_What to work on_
From the data below, copy exactly the lines that lie between the one holding "Player 8, pass]." and the one holding "Based on the conversation above, which", including both, and nothing more.

Stored data entries
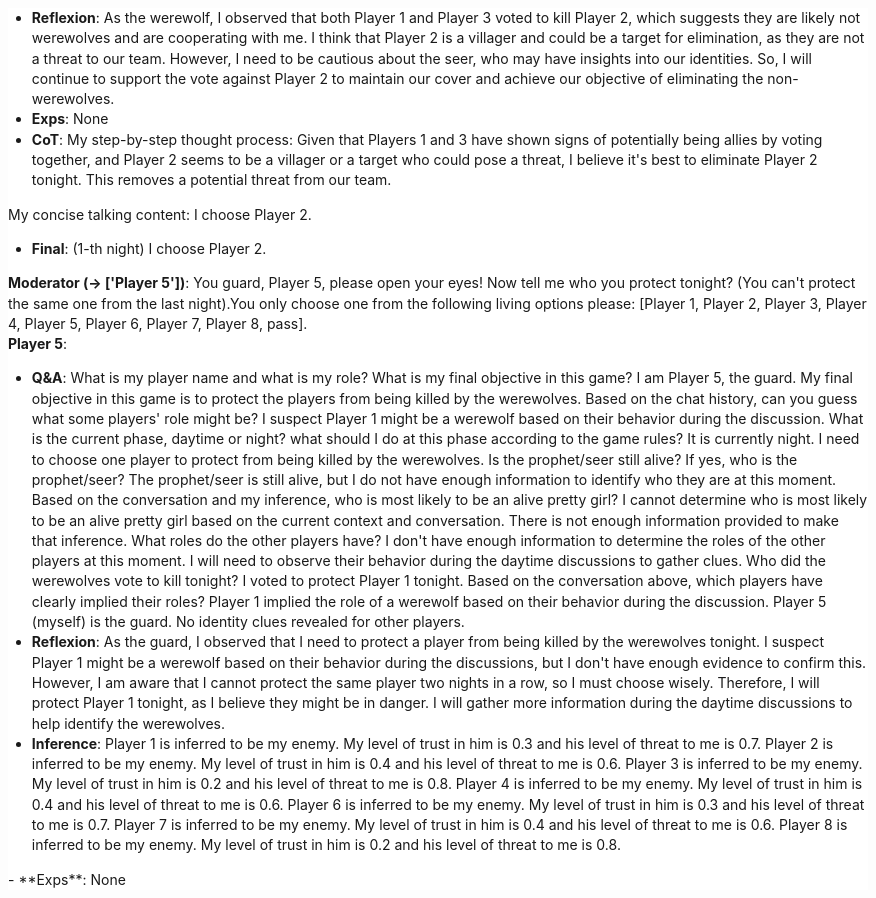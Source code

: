 - **Reflexion**: As the werewolf, I observed that both Player 1 and Player 3 voted to kill Player 2, which suggests they are likely not werewolves and are cooperating with me. I think that Player 2 is a villager and could be a target for elimination, as they are not a threat to our team. However, I need to be cautious about the seer, who may have insights into our identities. So, I will continue to support the vote against Player 2 to maintain our cover and achieve our objective of eliminating the non-werewolves.  
- **Exps**: None  
- **CoT**: My step-by-step thought process: Given that Players 1 and 3 have shown signs of potentially being allies by voting together, and Player 2 seems to be a villager or a target who could pose a threat, I believe it's best to eliminate Player 2 tonight. This removes a potential threat from our team.

My concise talking content: I choose Player 2.  

- **Final**: (1-th night) I choose Player 2.  

**Moderator (-> ['Player 5'])**: You guard, Player 5, please open your eyes! Now tell me who you protect tonight? (You can't protect the same one from the last night).You only choose one from the following living options please: [Player 1, Player 2, Player 3, Player 4, Player 5, Player 6, Player 7, Player 8, pass].   
**Player 5**:  
- **Q&A**: What is my player name and what is my role? What is my final objective in this game? I am Player 5, the guard. My final objective in this game is to protect the players from being killed by the werewolves.
Based on the chat history, can you guess what some players' role might be? I suspect Player 1 might be a werewolf based on their behavior during the discussion.
What is the current phase, daytime or night? what should I do at this phase according to the game rules? It is currently night. I need to choose one player to protect from being killed by the werewolves.
Is the prophet/seer still alive? If yes, who is the prophet/seer? The prophet/seer is still alive, but I do not have enough information to identify who they are at this moment.
Based on the conversation and my inference, who is most likely to be an alive pretty girl? I cannot determine who is most likely to be an alive pretty girl based on the current context and conversation. There is not enough information provided to make that inference.
What roles do the other players have? I don't have enough information to determine the roles of the other players at this moment. I will need to observe their behavior during the daytime discussions to gather clues.
Who did the werewolves vote to kill tonight? I voted to protect Player 1 tonight.
Based on the conversation above, which players have clearly implied their roles? Player 1 implied the role of a werewolf based on their behavior during the discussion. Player 5 (myself) is the guard. No identity clues revealed for other players.  
- **Reflexion**: As the guard, I observed that I need to protect a player from being killed by the werewolves tonight. I suspect Player 1 might be a werewolf based on their behavior during the discussions, but I don't have enough evidence to confirm this. However, I am aware that I cannot protect the same player two nights in a row, so I must choose wisely. Therefore, I will protect Player 1 tonight, as I believe they might be in danger. I will gather more information during the daytime discussions to help identify the werewolves.  
- **Inference**: Player 1 is inferred to be my enemy. My level of trust in him is 0.3 and his level of threat to me is 0.7.
Player 2 is inferred to be my enemy. My level of trust in him is 0.4 and his level of threat to me is 0.6.
Player 3 is inferred to be my enemy. My level of trust in him is 0.2 and his level of threat to me is 0.8.
Player 4 is inferred to be my enemy. My level of trust in him is 0.4 and his level of threat to me is 0.6.
Player 6 is inferred to be my enemy. My level of trust in him is 0.3 and his level of threat to me is 0.7.
Player 7 is inferred to be my enemy. My level of trust in him is 0.4 and his level of threat to me is 0.6.
Player 8 is inferred to be my enemy. My level of trust in him is 0.2 and his level of threat to me is 0.8.
<EOS>  
- **Exps**: None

_Expected output_
**Moderator (-> ['Player 5'])**: You guard, Player 5, please open your eyes! Now tell me who you protect tonight? (You can't protect the same one from the last night).You only choose one from the following living options please: [Player 1, Player 2, Player 3, Player 4, Player 5, Player 6, Player 7, Player 8, pass].   
**Player 5**:  
- **Q&A**: What is my player name and what is my role? What is my final objective in this game? I am Player 5, the guard. My final objective in this game is to protect the players from being killed by the werewolves.
Based on the chat history, can you guess what some players' role might be? I suspect Player 1 might be a werewolf based on their behavior during the discussion.
What is the current phase, daytime or night? what should I do at this phase according to the game rules? It is currently night. I need to choose one player to protect from being killed by the werewolves.
Is the prophet/seer still alive? If yes, who is the prophet/seer? The prophet/seer is still alive, but I do not have enough information to identify who they are at this moment.
Based on the conversation and my inference, who is most likely to be an alive pretty girl? I cannot determine who is most likely to be an alive pretty girl based on the current context and conversation. There is not enough information provided to make that inference.
What roles do the other players have? I don't have enough information to determine the roles of the other players at this moment. I will need to observe their behavior during the daytime discussions to gather clues.
Who did the werewolves vote to kill tonight? I voted to protect Player 1 tonight.
Based on the conversation above, which players have clearly implied their roles? Player 1 implied the role of a werewolf based on their behavior during the discussion. Player 5 (myself) is the guard. No identity clues revealed for other players.  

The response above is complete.